=== Source information ===
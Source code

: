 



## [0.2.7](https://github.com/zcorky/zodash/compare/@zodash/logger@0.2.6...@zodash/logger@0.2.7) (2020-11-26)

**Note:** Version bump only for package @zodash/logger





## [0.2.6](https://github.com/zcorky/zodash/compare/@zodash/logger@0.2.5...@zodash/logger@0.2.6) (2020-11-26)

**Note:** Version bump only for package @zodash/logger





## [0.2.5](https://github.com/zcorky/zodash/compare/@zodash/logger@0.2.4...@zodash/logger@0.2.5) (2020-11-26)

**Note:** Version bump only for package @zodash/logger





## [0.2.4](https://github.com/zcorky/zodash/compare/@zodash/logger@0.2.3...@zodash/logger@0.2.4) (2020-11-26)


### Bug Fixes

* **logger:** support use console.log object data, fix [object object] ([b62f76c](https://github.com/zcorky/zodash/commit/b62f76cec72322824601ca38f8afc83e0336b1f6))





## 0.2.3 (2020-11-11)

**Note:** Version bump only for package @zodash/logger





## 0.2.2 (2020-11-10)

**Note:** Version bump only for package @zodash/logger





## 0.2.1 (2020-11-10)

=== Your assignment ===
Where does the string "github" appear in the records above? Show every line that holds it.

=== Reply to the exercise ===
## [0.2.7](https://github.com/zcorky/zodash/compare/@zodash/logger@0.2.6...@zodash/logger@0.2.7) (2020-11-26)
## [0.2.6](https://github.com/zcorky/zodash/compare/@zodash/logger@0.2.5...@zodash/logger@0.2.6) (2020-11-26)
## [0.2.5](https://github.com/zcorky/zodash/compare/@zodash/logger@0.2.4...@zodash/logger@0.2.5) (2020-11-26)
## [0.2.4](https://github.com/zcorky/zodash/compare/@zodash/logger@0.2.3...@zodash/logger@0.2.4) (2020-11-26)
* **logger:** support use console.log object data, fix [object object] ([b62f76c](https://github.com/zcorky/zodash/commit/b62f76cec72322824601ca38f8afc83e0336b1f6))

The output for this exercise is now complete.